WASHINGTON (Reuters) - A senior U.S. official said a principal motive for U.S. opposition to the newly created International Criminal Court was fear that the court might prosecute the president or other civilian or military leaders.

"Our concern goes beyond the possibility that the prosecutor will target for indictment the isolated U.S. soldier. ... Our principal concern is for our country's top civilian and military leaders, those responsible for our defense and foreign policy," Under Secretary of State John Bolton said in a speech released on Friday.

"A fair reading of the treaty (setting up the court) leaves one unable to answer with confidence whether the United States would now be accused of war crimes for legitimate but controversial uses of force to protect world peace," Bolton told the Federalist Society in Washington on Thursday.

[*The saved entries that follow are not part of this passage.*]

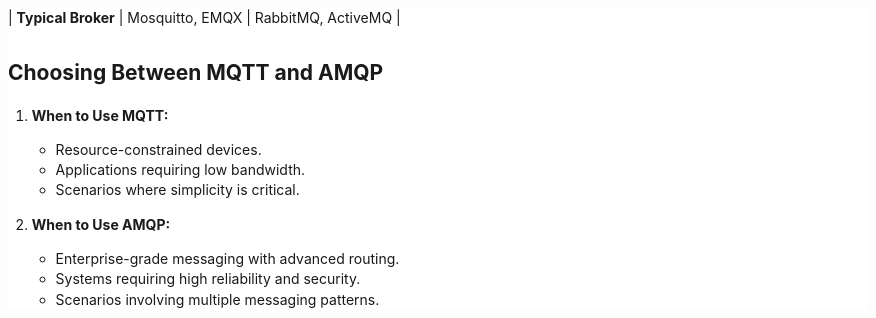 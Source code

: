 | **Typical Broker**    | Mosquitto, EMQX          | RabbitMQ, ActiveMQ                      |

## Choosing Between MQTT and AMQP

1. **When to Use MQTT:**

   - Resource-constrained devices.
   - Applications requiring low bandwidth.
   - Scenarios where simplicity is critical.

2. **When to Use AMQP:**
   - Enterprise-grade messaging with advanced routing.
   - Systems requiring high reliability and security.
   - Scenarios involving multiple messaging patterns.

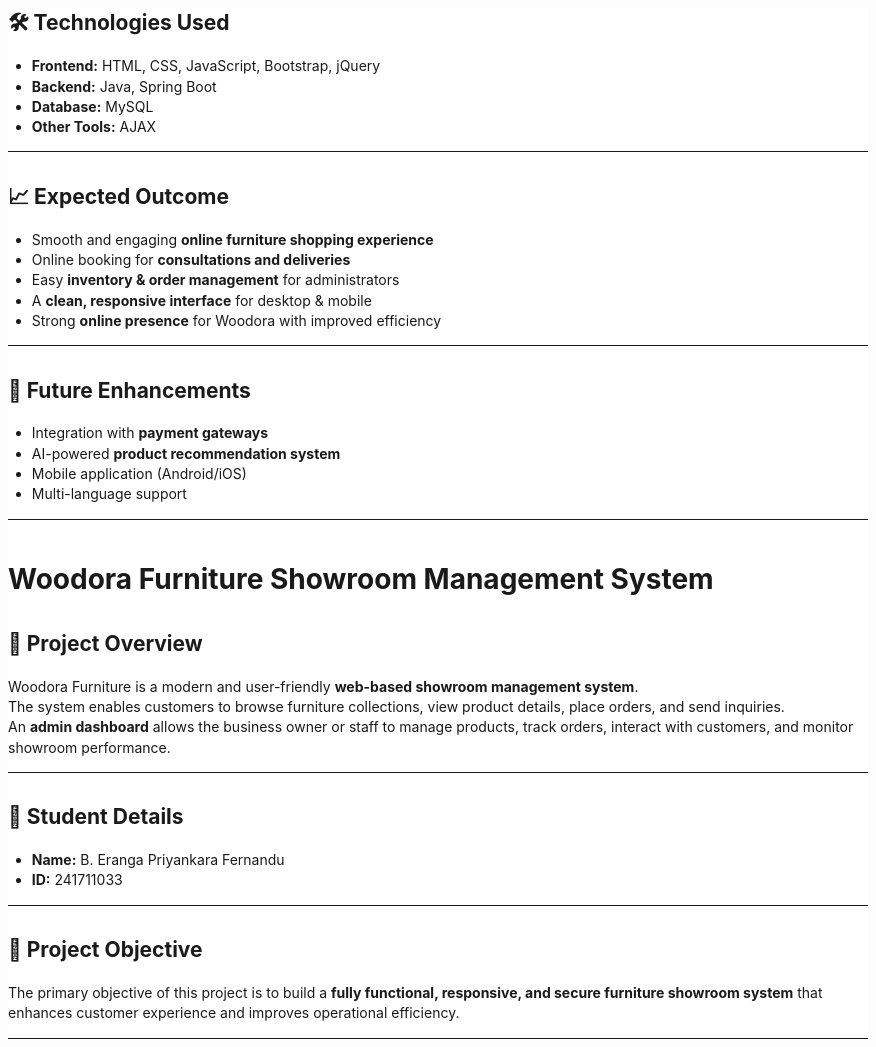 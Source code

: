## 🛠️ Technologies Used
- **Frontend:** HTML, CSS, JavaScript, Bootstrap, jQuery
- **Backend:** Java, Spring Boot
- **Database:** MySQL
- **Other Tools:** AJAX

---

## 📈 Expected Outcome
- Smooth and engaging **online furniture shopping experience**
- Online booking for **consultations and deliveries**
- Easy **inventory & order management** for administrators
- A **clean, responsive interface** for desktop & mobile
- Strong **online presence** for Woodora with improved efficiency

---

## 🚀 Future Enhancements
- Integration with **payment gateways**
- AI-powered **product recommendation system**
- Mobile application (Android/iOS)
- Multi-language support

---
# Woodora Furniture Showroom Management System

## 📌 Project Overview
Woodora Furniture is a modern and user-friendly **web-based showroom management system**.  
The system enables customers to browse furniture collections, view product details, place orders, and send inquiries.  
An **admin dashboard** allows the business owner or staff to manage products, track orders, interact with customers, and monitor showroom performance.

---

## 👤 Student Details
- **Name:** B. Eranga Priyankara Fernandu
- **ID:** 241711033

---

## 🎯 Project Objective
The primary objective of this project is to build a **fully functional, responsive, and secure furniture showroom system** that enhances customer experience and improves operational efficiency.

---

"No U.S. presidents or their advisors could be assured that they would be unequivocally safe from politicized charges of criminal liability," he added.

That fear, which U.S. officials have rarely if ever articulated in public, explains why the United States opposed a compromise offered in September by the European Union, which is strongly in favor of the new court.

When Washington lobbied European governments this year for immunity for U.S. personnel, the Europeans suggested limiting liability to U.S. soldiers and officials sent overseas.


"There are many Americans that are not diplomats and troops," said State Department spokesman Richard Boucher, explaining why Washington thought the offer inadequate.

Bolton, a hawk who opposes international obligations which tie Washington's hands, said top U.S. civilian and military leaders ran the risk of prosecution in the international court "as part of an agenda to restrain American discretion."

He likened the international prosecutor to the U.S. independent counsels who have harassed U.S. presidents.

The most famous of those was Ken Starr, who led the investigation into the financial and sexual affairs of former President Bill Clinton, which led to his impeachment.

"That history argues overwhelmingly against international repetition. Simply launching massive criminal investigations has an enormous political impact.

"Although subsequent indictments and convictions are unquestionably more serious, a zealous independent prosecutor can make dramatic news just by calling witnesses and gathering documents, without ever bringing formal charges," Bolton said.

The international court came into being on July 1, with a mandate to prosecute genocide and crimes against humanity.

The United States has refused to cooperate with the court and is trying to persuade other countries to sign bilateral agreements giving U.S. personnel immunity from prosecution.

So far 13 countries have signed such agreements and Bolton said the United States would soon have negotiations on agreements with countries in the Middle East and South Asia.